Have you been following the saga of London’s most maligned Christmas tree? In case you’ve unaccountably had better things to do, here’s the story so far. Each year, Norway sends a gigantic forest fir to Trafalgar Square as a demonstration of gratitude for the UK’s role in WWII. But this year, it looked like a few branches went missing in the post: and commenters on social media didn’t hold back. ‘Are we at war with Norway now?’, one quipped. ‘Interflora clearly forgot to include the little sachet of plant feed’, another said.
Well, Norway is taking these criticisms very seriously. So seriously that today, its Oslo Council is set to vote on whether to send another, more picture-perfect tree to replace the first one. But is it a good move to cave to the looks-obsessed public and swap the venerable-if-haggard old tree for a younger, sexier model? And is there even time to make the swap? Opposition leader of the Conservative Party in Oslo, Anne Haabeth Rygg, has expressed doubt that a new tree would reach London in time for Christmas. After all, the tree’s long route by boat is even more onerous than an average (and often-delayed) Christmas parcel’s journey.

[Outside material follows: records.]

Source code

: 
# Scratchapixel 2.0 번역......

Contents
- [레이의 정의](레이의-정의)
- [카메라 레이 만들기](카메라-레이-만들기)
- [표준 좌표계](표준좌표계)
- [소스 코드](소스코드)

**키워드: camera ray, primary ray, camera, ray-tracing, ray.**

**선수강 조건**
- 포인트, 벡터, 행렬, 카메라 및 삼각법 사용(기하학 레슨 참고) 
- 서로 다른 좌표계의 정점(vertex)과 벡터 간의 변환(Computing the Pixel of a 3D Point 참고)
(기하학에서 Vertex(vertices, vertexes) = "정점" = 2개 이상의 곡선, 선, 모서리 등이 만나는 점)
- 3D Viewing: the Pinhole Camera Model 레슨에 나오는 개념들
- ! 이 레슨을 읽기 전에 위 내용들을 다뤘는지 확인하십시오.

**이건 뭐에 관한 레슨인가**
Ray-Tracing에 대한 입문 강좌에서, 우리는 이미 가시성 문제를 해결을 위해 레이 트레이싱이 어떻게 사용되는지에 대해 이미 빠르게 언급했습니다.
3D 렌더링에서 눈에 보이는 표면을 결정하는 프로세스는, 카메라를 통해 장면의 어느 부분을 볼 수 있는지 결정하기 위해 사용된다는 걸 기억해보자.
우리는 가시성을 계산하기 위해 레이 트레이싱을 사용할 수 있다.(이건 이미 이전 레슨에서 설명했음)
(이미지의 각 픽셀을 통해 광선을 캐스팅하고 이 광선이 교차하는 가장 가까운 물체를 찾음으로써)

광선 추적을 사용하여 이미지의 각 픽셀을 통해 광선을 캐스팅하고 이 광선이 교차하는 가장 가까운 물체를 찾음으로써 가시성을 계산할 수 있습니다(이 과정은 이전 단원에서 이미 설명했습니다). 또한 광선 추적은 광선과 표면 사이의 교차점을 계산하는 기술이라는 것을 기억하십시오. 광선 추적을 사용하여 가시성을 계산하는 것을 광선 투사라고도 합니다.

The tree at the centre of the furore has declined to comment. But the mayor of Oslo, Marianne Borgen, has struck a suitably diplomatic note. ‘I am pleased that people are passionate – it is a sign that Londoners care about the present we have sent them,’ she said. And Londoners most certainly do. Our passion for Christmas is fir real, even if we’re pining for a less bedraggled tree.